I sigh. It's out of my hands now, I think. Even if I survive and become famous and rich and respected, what am I supposed to do? All eyes will be on me. Well, Wrianin Abro and me. But I won't be able to organize any rebellions any time soon. Heck, I won't be able to fart at the dinner table without some tabloid making a huge deal about my table manners. Can you believe it? They really do make a fuss about stuff like that. They have time to gossip and be frivolous. Time and money. Two things that you can never have at the same time in the Districts, or at least in 10. You either work all day to support yourself, or go hungry for an extra hour with your family. But these people have everything they want. I don't understand it. Really, why can't we just spread that wealth around? If I win, I will. No child in District 10 will go hungry as long as I've got money in my pocket.
But that's an "if". There's still that number. Fifteen. Fourteen of which have to die. My head swims. I'm not so good with numbers. But then again, you already know that. You heard only too many fights between mom and me about my math grades. But it's really okay. My biology was pretty good, and I probably could still have gotten a job as a vet. But now I won't. One way or the other.
Could you imagine what it would be like to be so rich, Qwinne? Grewwen would pay attention to you then, I'm sure. But we'd just turn our noses up at him, because he's never deserved you. Or any other poor girl in District 10. And yes, I know he's "soooooooo handsome", but beyond that, what value does he have as a person, as a husband? Not much as far as I can see. I'm sure you'll get over him. It's just sort of a question of outgrowing little crushes. Though I'm sure you'd object to the term "little crush". But that's really all it is. All most kids our age are capable of. We're just not mature enough to really have that level of commitment, really.
Maturity is one thing the Hunger Games will give you. When you always have to fight for your life at the expense of others, it's a little hard to retain that wide-eyed innocence. And there's really no point in trying. Maybe it'd be fun to pretend, like a little vacation, but it won't solve anything.
Try to find some solutions back home. For you, for mom, for getting over Grewwen. You can't run from problems, because they're faster than you are. You have to go out and fix them. Do it for me.

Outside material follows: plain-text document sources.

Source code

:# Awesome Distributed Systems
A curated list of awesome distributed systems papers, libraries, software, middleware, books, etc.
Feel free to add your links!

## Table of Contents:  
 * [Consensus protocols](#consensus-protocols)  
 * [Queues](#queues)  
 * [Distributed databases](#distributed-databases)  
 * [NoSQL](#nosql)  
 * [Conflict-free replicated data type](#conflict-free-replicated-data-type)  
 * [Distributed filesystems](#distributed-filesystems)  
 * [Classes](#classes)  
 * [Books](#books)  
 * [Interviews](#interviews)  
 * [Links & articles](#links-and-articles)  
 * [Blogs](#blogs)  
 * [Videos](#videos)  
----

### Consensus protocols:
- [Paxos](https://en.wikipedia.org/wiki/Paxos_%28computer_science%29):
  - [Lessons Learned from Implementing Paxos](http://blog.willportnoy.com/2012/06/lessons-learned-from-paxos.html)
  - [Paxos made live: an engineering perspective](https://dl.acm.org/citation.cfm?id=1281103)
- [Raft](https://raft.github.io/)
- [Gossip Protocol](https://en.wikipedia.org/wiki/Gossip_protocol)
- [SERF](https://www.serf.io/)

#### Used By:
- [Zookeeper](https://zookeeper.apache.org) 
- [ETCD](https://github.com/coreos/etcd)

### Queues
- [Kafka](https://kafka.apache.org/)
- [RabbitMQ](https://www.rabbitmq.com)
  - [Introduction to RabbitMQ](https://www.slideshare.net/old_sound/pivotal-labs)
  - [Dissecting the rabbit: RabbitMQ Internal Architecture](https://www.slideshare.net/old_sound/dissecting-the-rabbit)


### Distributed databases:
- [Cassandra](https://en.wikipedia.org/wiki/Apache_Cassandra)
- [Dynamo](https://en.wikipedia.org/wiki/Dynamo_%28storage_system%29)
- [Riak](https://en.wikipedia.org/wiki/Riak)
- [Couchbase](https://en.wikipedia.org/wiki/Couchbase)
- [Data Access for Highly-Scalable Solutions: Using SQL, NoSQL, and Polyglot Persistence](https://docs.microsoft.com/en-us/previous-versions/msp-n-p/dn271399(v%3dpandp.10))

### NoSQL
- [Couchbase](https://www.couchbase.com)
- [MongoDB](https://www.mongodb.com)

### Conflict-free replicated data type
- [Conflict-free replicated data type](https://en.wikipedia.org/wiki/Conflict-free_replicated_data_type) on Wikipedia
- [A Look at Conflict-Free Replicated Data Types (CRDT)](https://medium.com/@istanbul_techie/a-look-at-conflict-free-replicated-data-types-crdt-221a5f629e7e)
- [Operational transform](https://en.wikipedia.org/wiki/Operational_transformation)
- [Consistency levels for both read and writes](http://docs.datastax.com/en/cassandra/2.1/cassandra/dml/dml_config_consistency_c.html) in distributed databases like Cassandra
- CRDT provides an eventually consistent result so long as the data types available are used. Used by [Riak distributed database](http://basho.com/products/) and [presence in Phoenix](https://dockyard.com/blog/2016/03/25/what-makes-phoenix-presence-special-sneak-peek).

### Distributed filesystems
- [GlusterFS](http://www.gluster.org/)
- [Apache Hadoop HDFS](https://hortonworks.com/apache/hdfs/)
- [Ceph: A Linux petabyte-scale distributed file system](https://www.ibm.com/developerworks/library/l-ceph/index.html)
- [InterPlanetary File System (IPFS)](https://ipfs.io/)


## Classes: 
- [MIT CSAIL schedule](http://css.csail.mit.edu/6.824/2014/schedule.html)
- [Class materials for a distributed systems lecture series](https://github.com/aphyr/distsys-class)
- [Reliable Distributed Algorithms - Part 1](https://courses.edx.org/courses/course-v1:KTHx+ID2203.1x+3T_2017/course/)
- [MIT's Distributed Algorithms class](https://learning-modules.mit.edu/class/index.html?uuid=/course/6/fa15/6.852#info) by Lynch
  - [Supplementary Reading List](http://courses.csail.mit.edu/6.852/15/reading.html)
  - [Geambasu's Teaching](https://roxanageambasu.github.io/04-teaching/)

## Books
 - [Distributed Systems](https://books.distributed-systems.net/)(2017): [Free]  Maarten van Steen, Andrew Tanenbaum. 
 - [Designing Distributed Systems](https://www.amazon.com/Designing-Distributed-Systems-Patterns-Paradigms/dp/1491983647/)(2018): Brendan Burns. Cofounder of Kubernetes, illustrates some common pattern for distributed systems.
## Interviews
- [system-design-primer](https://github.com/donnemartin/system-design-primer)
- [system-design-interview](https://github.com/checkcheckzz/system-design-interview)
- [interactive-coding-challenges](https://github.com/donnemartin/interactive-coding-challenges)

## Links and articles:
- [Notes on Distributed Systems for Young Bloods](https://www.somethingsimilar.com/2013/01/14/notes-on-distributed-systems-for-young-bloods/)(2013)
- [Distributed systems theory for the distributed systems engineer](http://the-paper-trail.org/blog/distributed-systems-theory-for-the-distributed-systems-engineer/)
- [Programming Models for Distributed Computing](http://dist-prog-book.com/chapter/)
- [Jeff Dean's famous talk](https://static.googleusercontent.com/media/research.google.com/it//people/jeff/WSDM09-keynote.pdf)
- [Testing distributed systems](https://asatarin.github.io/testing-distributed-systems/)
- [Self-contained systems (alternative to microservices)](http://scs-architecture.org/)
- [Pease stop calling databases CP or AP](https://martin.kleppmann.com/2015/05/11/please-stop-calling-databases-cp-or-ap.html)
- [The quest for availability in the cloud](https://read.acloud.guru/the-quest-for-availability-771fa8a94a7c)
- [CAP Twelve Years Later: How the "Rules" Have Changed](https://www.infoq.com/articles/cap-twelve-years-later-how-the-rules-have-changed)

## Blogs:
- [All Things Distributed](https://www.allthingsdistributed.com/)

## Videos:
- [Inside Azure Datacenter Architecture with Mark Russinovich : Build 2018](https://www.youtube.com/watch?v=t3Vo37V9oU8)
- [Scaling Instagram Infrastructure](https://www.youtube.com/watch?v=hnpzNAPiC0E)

Mattrick Brint, District 4
Despite Berra and my little heart-to-heart yesterday, nothing has changed. I thought I was really getting through to her. She seemed like she was really listening, really understanding for once. But now she's ignoring me when she isn't insulting me, just like she always has. I'm still holding on to the hope that maybe, just maybe, she'll someday get over the fact that I support our government, even now.
I do, don't I?
I push the thought out of my head. I've been raised to trust the Capitol. Throwing that into question does the same to pretty much my entire upbringing. I've never questioned them before. I'm not about to start now.
We've reached where Berra wanted us to go. As far as I can tell, she's crazy. I don't see anything about this tree that would make it so important to her. With our experience with arena trees, you'd expect her to stay away from them, not seek them out. But whatever. If that's what's going to make her happy, then we'll hang out in the tree. As long as she keeps us fed, I can put up with a weird quirk or two.
She's even more twitchy than usual since we got here, though. It doesn't seem like getting here has made her feel any better. I don't see what her problem is. Probably she's keeping a secret from me, about what I have no idea. But I'm not going to ask. As much as she insists she hates me, I don't think she's planning to stab me in my sleep. I hope she's not. But she seems like an honest girl, so betraying me would be pretty out of character for her. I'm really not too worried.
Berra rubs the tree trunk anxiously. I don't know what she's so worked up about. Honestly, sitting around in a tree doing nothing doesn't seem so bad to me. Actually, it's kind of boring. But it's peaceful, which is good. I almost tease her about being hyperactive, but then decide not to. Knowing Berra she'll find some way to turn that into a deadly insult. I don't feel like dealing with that at the moment. Or, you know, at all.
I wish Berra didn't hate me so much. I saw her talking to some of the other girls, and with her District partner, back in the holding building before the Games. She seemed nice, and smart, and brave. And I can still see that person when her mouth is shut and she's not glaring at me. I'm a pretty good judge of character, and I'd like her if she didn't hate me. But she does.
I watch her out of the corner of my eye. If I look at her normally she'll make some nasty remark. She'll snap at me if I look at her, trip, say anything, sneeze, snore, or basically do anything at all to remind her that I'm still around. I try to be as quiet as possible, but she always finds something to be mad about. I'm pretty sure she looks for things to be mad about. If she didn't find anything, I wouldn't put it past her to make something up. But the silence is killing me, so I decide to strike up a conversation, whether she likes it or not. Probably not.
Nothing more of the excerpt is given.